Negotiators around the world can't secure a Gaza cease-fire. These moms want to get it done.
Idit Ohel’s son is at the age when young men are building their own lives.
Like any mom who wants to help, she went to IKEA for furniture. He loves cooking, so she bought a new grill. He wanted to attend music school, so she shared how masterfully he played the piano.
Except Alon Ohel isn’t starting at the Rimon School of Music in Tel Aviv after the High Holidays in the fall, when the school year traditionally starts in Israel.
For the past year, he has been held hostage by Hamas somewhere in the Gaza Strip.
Idit Ohel and her husband, Ronen, have spent the past 365 days preparing for him to come home, keeping Alon’s dreams alive.
He loves cars, especially Teslas. So she bought him a Tesla. It sits in the garage largely undriven. She told her husband not to clean it – she wants Alon to revel in its new-car smell.
“I don't care how much it costs,” she said. “Because I want to see my son smile again.”
Over the past year, hostage mothers like Ohel have become key public faces of their push to reach a deal that will release their children – whether they are young Israeli soldiers, 20-something daughters taken from a music festival, or men with families of their own.

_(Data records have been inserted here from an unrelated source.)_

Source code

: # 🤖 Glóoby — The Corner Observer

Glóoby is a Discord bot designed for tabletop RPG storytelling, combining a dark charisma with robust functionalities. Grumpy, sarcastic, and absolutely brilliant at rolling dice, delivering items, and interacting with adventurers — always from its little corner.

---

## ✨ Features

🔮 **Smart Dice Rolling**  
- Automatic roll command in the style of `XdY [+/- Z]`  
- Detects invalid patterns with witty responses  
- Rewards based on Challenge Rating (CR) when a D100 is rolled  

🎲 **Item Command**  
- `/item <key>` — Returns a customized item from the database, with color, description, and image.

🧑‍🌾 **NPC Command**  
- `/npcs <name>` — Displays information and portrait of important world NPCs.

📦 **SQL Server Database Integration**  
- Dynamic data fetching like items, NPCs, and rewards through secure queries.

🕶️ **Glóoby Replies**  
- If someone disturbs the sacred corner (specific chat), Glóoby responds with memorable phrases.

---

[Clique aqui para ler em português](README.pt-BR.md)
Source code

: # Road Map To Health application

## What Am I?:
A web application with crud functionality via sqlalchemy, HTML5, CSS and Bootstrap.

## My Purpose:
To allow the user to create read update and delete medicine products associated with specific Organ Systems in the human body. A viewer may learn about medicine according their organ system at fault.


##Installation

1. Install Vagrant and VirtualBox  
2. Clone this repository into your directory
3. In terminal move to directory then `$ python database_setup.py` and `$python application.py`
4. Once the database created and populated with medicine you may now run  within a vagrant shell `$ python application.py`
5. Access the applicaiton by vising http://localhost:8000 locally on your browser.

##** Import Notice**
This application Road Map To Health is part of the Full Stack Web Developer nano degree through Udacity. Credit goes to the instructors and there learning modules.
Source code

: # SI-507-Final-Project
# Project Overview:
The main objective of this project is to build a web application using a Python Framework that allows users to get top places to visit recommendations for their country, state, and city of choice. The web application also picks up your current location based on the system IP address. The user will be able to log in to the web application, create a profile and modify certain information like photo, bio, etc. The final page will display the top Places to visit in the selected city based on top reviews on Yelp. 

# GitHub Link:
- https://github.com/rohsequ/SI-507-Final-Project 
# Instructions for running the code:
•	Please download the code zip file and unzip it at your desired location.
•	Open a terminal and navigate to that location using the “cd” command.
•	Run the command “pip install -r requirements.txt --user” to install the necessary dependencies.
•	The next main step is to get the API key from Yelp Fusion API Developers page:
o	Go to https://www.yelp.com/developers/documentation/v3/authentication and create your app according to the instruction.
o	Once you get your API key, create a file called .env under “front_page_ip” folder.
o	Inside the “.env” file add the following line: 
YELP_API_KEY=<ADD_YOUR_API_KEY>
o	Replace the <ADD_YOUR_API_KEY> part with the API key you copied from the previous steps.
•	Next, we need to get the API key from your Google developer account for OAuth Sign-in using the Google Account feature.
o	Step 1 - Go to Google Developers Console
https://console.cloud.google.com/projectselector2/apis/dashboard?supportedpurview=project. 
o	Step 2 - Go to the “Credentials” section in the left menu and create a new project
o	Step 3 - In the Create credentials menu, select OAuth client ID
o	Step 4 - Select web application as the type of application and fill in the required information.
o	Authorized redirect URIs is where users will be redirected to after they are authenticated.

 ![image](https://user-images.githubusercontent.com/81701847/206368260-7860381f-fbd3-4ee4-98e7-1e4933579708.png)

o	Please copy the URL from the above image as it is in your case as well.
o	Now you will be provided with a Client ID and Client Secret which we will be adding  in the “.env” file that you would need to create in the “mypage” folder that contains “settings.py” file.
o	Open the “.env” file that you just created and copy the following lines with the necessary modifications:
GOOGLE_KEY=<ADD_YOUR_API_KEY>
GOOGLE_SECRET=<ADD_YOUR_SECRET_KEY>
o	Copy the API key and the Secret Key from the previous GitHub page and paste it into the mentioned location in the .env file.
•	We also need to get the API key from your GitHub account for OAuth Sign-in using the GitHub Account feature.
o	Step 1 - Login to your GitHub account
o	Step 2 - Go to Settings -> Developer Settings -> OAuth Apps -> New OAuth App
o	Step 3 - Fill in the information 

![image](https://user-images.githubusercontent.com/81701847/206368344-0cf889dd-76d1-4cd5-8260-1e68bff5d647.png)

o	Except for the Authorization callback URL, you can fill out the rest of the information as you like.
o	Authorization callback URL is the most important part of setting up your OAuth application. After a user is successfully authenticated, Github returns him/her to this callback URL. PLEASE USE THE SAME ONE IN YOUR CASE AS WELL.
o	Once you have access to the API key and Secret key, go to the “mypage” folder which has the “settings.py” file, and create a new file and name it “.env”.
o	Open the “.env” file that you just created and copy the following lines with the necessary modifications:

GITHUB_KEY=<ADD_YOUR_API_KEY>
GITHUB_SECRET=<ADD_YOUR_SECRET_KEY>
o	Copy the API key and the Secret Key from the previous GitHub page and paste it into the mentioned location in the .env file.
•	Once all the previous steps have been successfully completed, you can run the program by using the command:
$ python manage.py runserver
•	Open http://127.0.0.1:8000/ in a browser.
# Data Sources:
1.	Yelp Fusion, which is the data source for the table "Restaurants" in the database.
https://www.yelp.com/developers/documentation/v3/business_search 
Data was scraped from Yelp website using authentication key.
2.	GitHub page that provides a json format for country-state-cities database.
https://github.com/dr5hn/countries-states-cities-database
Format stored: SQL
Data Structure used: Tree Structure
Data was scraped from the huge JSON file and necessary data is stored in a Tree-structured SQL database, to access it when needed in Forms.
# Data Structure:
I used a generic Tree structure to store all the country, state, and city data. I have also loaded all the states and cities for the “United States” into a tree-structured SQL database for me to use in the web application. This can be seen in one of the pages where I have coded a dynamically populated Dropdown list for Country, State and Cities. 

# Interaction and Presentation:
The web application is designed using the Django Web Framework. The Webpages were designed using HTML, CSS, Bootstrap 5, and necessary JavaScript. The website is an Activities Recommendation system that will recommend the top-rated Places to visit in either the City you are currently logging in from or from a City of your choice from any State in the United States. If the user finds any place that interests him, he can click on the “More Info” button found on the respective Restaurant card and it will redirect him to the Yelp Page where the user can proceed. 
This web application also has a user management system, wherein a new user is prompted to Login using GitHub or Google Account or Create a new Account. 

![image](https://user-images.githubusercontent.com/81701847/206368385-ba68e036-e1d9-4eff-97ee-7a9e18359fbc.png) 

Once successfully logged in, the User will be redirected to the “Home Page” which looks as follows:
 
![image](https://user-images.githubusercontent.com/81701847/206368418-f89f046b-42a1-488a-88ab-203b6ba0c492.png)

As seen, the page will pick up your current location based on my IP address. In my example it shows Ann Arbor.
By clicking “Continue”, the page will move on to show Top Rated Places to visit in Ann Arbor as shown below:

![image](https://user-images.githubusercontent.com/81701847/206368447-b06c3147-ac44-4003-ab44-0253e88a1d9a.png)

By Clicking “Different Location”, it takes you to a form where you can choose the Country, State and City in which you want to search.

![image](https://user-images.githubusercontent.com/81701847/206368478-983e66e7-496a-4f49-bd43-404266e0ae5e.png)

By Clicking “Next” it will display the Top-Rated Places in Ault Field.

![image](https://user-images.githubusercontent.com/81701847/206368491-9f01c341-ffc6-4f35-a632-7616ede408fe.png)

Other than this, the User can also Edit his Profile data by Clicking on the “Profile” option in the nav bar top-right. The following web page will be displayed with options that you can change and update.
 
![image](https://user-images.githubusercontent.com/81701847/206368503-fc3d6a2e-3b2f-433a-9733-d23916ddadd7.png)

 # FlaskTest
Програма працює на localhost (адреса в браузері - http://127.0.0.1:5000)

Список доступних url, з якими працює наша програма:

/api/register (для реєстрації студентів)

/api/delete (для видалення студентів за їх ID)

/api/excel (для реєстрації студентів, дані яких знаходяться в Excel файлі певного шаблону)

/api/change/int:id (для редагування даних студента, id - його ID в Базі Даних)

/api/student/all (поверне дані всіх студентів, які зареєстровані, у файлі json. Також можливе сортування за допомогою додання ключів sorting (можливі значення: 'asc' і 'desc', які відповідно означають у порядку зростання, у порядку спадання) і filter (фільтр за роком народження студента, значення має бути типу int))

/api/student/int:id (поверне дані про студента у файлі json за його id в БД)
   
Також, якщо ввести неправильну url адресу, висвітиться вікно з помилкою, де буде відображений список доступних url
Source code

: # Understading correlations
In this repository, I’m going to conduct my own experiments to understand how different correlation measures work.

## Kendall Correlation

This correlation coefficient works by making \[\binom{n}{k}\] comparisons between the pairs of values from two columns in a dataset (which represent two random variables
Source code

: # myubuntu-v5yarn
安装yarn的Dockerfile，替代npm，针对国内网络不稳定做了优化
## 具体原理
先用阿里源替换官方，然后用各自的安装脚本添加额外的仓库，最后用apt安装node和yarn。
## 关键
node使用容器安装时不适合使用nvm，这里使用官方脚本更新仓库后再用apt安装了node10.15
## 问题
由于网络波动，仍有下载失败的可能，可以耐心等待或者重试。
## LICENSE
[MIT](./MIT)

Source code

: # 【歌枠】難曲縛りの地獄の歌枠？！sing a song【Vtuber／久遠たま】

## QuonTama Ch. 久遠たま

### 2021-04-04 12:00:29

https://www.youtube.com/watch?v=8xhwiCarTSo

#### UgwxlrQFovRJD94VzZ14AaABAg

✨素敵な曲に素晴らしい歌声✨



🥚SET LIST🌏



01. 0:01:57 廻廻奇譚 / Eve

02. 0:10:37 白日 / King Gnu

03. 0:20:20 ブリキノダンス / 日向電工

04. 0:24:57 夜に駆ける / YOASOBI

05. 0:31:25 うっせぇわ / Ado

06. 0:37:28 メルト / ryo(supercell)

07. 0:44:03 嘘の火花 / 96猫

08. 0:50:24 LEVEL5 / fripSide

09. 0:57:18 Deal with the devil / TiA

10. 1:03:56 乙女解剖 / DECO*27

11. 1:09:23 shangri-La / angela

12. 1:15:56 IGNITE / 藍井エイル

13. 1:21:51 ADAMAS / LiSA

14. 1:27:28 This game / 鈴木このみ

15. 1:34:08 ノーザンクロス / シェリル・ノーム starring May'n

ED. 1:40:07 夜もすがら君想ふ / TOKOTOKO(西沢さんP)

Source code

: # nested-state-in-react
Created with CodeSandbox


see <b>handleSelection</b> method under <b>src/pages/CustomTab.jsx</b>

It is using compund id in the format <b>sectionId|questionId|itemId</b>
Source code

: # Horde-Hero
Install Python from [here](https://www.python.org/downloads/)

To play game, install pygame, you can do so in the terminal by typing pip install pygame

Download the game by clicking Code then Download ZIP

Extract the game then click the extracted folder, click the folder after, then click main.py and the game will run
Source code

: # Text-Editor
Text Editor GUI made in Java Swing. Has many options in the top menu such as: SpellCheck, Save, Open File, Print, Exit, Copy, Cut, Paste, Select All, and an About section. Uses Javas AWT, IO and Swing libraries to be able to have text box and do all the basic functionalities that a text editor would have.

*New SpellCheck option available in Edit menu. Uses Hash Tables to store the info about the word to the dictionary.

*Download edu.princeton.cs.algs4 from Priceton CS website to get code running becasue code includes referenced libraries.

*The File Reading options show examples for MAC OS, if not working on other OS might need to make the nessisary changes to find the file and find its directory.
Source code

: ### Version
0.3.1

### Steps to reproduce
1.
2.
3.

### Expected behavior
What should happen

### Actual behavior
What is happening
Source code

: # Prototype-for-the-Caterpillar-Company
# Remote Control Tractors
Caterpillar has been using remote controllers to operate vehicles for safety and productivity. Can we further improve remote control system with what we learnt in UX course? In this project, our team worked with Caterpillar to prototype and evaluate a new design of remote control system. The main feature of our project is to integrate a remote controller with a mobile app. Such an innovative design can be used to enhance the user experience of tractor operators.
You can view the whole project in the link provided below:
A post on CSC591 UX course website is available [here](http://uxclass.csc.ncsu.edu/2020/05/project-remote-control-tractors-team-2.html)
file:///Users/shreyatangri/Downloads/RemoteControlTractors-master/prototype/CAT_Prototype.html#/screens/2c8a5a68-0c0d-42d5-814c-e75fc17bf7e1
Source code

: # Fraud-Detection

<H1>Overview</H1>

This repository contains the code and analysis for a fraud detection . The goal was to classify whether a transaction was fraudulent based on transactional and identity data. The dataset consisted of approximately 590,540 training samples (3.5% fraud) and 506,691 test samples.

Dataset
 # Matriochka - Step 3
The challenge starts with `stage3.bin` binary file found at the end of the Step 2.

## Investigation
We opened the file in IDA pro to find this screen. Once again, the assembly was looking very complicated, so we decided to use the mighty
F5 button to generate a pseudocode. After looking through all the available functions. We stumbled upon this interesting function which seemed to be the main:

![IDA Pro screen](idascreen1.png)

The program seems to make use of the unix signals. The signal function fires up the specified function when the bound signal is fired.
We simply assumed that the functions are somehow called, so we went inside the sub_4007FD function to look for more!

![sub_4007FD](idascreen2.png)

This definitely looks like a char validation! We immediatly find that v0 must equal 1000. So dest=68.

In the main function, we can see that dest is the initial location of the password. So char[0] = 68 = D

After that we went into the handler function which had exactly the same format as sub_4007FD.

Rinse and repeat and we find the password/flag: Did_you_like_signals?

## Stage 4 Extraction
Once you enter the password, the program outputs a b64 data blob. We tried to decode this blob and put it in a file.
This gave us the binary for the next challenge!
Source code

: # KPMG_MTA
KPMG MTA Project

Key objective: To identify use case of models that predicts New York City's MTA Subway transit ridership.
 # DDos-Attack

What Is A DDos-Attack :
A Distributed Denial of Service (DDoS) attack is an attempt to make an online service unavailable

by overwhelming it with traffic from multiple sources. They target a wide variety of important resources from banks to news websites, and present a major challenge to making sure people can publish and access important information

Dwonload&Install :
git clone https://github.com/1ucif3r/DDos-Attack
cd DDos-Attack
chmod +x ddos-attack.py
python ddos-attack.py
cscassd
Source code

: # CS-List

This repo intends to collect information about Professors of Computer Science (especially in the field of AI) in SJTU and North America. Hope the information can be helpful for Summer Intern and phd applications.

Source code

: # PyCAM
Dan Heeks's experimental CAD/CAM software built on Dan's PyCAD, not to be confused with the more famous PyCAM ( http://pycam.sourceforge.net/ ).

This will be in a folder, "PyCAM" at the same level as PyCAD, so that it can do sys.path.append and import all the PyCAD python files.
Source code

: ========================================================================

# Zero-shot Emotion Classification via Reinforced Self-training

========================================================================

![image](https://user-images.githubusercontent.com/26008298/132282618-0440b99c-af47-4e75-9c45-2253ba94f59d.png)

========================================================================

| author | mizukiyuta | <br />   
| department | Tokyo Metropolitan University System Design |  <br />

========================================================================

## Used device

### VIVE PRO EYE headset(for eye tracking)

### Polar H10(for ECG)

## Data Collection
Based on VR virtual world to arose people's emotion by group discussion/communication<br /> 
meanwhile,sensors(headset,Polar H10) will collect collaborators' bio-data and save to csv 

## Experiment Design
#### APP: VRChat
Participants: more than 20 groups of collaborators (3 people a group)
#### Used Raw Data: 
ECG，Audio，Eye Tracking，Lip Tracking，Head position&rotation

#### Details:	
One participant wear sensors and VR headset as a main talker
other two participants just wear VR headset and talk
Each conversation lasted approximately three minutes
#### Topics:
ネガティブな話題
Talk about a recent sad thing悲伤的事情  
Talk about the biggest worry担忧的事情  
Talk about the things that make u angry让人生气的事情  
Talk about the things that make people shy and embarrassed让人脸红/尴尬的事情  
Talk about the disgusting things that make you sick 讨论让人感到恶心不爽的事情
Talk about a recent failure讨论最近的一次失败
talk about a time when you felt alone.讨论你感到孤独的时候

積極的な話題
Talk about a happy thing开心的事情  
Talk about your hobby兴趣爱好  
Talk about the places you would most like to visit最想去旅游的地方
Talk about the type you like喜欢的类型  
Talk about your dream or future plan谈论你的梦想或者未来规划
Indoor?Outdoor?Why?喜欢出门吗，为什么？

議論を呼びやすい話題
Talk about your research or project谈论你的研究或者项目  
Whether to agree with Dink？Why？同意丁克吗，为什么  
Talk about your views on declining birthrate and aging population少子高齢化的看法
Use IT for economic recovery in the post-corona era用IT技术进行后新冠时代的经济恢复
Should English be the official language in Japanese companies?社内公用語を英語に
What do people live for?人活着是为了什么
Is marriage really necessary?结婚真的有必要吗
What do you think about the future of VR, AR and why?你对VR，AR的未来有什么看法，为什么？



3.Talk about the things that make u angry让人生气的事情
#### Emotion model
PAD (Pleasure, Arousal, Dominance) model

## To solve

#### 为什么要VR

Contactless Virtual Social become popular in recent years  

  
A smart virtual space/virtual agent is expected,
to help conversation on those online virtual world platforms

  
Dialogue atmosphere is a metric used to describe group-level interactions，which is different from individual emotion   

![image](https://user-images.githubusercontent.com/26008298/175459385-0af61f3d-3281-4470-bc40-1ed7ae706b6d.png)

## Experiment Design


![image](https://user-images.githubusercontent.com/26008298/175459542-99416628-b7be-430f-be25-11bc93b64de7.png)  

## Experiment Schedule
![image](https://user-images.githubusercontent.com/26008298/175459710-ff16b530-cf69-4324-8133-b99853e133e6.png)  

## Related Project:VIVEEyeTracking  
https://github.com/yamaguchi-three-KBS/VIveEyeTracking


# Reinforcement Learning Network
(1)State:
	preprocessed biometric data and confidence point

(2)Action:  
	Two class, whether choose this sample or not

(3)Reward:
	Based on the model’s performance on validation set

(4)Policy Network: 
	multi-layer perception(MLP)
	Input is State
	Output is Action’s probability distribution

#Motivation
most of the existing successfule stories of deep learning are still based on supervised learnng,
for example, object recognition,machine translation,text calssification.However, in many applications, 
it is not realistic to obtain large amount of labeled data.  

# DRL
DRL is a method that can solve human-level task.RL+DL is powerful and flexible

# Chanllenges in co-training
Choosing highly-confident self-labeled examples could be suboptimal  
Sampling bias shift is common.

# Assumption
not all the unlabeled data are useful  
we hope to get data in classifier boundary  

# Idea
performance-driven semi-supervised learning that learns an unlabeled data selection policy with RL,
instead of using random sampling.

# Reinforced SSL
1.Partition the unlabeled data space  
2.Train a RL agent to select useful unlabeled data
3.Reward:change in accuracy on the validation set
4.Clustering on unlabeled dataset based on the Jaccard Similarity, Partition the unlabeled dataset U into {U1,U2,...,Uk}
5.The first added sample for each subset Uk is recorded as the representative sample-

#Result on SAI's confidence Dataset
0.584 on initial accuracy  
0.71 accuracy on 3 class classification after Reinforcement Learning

But negotiations remain stuck between Hamas and Israel. A widening conflict with Hezbollah in Lebanon and Israel’s vow to respond to an Iranian missile attack are drawing attention from their cause as they mark a year of advocacy and pain.
To be sure, anguish and uncertainty afflict all family members whose loved ones are held hostages. But some of the mothers, who say they feel a special kind of pain, want to bolster their connection with one another in hopes of amplifying their unique moral authority to help bring hostages home.
Globally, mothers have banded together before.
There’s the Madres Buscadoras of missing children in Mexico, Argentina’s Madres de Plaza de Mayo, who fought a dictator when their children disappeared, and a "mother’s line" of demonstrators during the U.S. street protests over police killings, said Lester Kurtz, a George Mason University sociologist who studies such movements.
And in Israel, the Four Mothers movement of the 1990s sought to sway public opinion toward an Israeli military withdrawal from southern Lebanon. Israel occupied that part of the country starting 1982 amid the Lebanese civil war and pulled out in 2000.
Whether the nascent idea helps mothers further raise their voices amid the complex, fast-moving conflict is far from clear. Some hostage families believe their voices have been heard but have too often gone unheeded ever since Hamas’ unprecedented attack that slaughtered 1,200 people and sparked a war with the militant group that has killed tens of thousands of Palestinians.
A year since the deadliest attack for Jews since the Holocaust, navigating between sea-sickening waves of hope and despair, some hostage mothers are looking for anything that might return momentum to a release deal.
Mothers of Gaza hostages thrust into activism
It’s the call that every mother fears.
“Mommy, I was shot. I'm bleeding,” Meirav Leshem Gonen’s daughter told her over the phone. “And I think I'm going to die.”
Her 24-year-old daughter, Romi Gonen, had gone to the Supernova music festival in Re'im.
When Hamas militants invaded the desert, she dialed her mother. On the other end, Leshem Gonen could hear the rockets soon after they began firing. She tried to identify where her girl was. Perhaps she could get her some help: “Go to the car and get out of there,” she told her.
When that proved impossible, Romi tried to hide in some bushes.
After all her attempts had failed, Leshem Gonen did what any mother would do: She tried to comfort her daughter – even if that meant telling her that everything was going to be OK when she didn’t believe it herself.
“I know I’m lying, because I don’t have answers,” Leshem Gonen said at a news conference in Israel a couple of weeks after the attack.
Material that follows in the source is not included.